Task to carry out: Reproduce every entry word for word. Drop all pictures from the copy.

Dataset records:
BEGIN
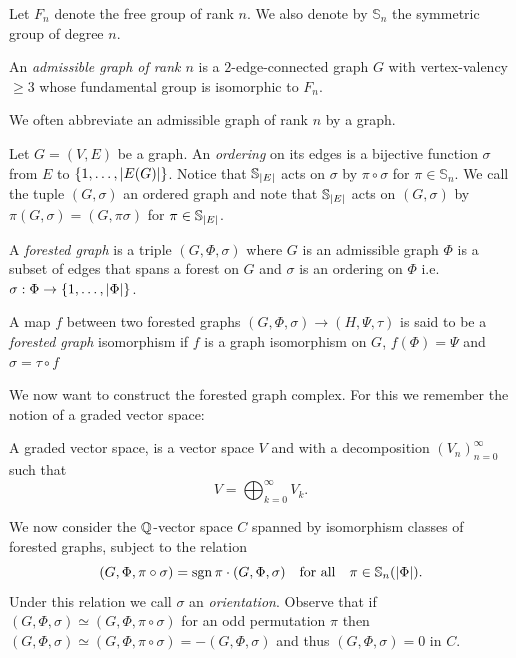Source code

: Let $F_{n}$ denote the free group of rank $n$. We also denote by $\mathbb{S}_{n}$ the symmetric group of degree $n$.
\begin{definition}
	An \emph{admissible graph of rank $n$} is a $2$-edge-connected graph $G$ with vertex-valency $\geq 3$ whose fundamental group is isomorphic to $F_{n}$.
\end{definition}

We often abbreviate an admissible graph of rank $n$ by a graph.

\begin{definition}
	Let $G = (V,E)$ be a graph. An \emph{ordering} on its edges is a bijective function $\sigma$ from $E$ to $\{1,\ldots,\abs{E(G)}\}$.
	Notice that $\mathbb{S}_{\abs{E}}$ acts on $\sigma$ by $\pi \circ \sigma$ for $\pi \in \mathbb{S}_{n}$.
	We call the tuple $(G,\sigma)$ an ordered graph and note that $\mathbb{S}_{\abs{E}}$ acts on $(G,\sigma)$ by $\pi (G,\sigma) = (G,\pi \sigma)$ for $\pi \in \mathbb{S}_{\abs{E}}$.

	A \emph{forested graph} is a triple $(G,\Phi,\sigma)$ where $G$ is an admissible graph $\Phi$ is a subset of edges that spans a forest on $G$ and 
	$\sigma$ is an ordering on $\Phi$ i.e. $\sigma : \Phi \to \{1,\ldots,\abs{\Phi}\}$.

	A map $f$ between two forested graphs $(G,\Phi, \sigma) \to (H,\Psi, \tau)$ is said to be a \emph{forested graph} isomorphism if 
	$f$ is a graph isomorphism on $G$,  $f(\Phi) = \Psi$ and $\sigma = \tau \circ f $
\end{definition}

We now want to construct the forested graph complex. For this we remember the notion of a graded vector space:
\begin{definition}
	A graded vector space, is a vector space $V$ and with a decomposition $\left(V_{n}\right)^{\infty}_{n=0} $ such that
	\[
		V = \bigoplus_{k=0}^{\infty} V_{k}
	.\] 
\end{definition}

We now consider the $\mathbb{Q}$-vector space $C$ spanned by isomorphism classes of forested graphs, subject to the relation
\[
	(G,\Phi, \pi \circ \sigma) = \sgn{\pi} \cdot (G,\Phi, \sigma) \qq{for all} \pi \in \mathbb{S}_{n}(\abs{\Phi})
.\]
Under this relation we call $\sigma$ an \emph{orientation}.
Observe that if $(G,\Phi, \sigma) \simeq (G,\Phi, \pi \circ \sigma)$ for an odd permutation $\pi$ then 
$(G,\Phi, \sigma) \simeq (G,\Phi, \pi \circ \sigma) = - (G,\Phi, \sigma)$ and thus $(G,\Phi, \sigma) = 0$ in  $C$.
END
Completed task:
Source code

: Let $F_{n}$ denote the free group of rank $n$. We also denote by $\mathbb{S}_{n}$ the symmetric group of degree $n$.
\begin{definition}
	An \emph{admissible graph of rank $n$} is a $2$-edge-connected graph $G$ with vertex-valency $\geq 3$ whose fundamental group is isomorphic to $F_{n}$.
\end{definition}

We often abbreviate an admissible graph of rank $n$ by a graph.

\begin{definition}
	Let $G = (V,E)$ be a graph. An \emph{ordering} on its edges is a bijective function $\sigma$ from $E$ to $\{1,\ldots,\abs{E(G)}\}$.
	Notice that $\mathbb{S}_{\abs{E}}$ acts on $\sigma$ by $\pi \circ \sigma$ for $\pi \in \mathbb{S}_{n}$.
	We call the tuple $(G,\sigma)$ an ordered graph and note that $\mathbb{S}_{\abs{E}}$ acts on $(G,\sigma)$ by $\pi (G,\sigma) = (G,\pi \sigma)$ for $\pi \in \mathbb{S}_{\abs{E}}$.

	A \emph{forested graph} is a triple $(G,\Phi,\sigma)$ where $G$ is an admissible graph $\Phi$ is a subset of edges that spans a forest on $G$ and 
	$\sigma$ is an ordering on $\Phi$ i.e. $\sigma : \Phi \to \{1,\ldots,\abs{\Phi}\}$.

	A map $f$ between two forested graphs $(G,\Phi, \sigma) \to (H,\Psi, \tau)$ is said to be a \emph{forested graph} isomorphism if 
	$f$ is a graph isomorphism on $G$,  $f(\Phi) = \Psi$ and $\sigma = \tau \circ f $
\end{definition}

We now want to construct the forested graph complex. For this we remember the notion of a graded vector space:
\begin{definition}
	A graded vector space, is a vector space $V$ and with a decomposition $\left(V_{n}\right)^{\infty}_{n=0} $ such that
	\[
		V = \bigoplus_{k=0}^{\infty} V_{k}
	.\] 
\end{definition}

We now consider the $\mathbb{Q}$-vector space $C$ spanned by isomorphism classes of forested graphs, subject to the relation
\[
	(G,\Phi, \pi \circ \sigma) = \sgn{\pi} \cdot (G,\Phi, \sigma) \qq{for all} \pi \in \mathbb{S}_{n}(\abs{\Phi})
.\]
Under this relation we call $\sigma$ an \emph{orientation}.
Observe that if $(G,\Phi, \sigma) \simeq (G,\Phi, \pi \circ \sigma)$ for an odd permutation $\pi$ then 
$(G,\Phi, \sigma) \simeq (G,\Phi, \pi \circ \sigma) = - (G,\Phi, \sigma)$ and thus $(G,\Phi, \sigma) = 0$ in  $C$.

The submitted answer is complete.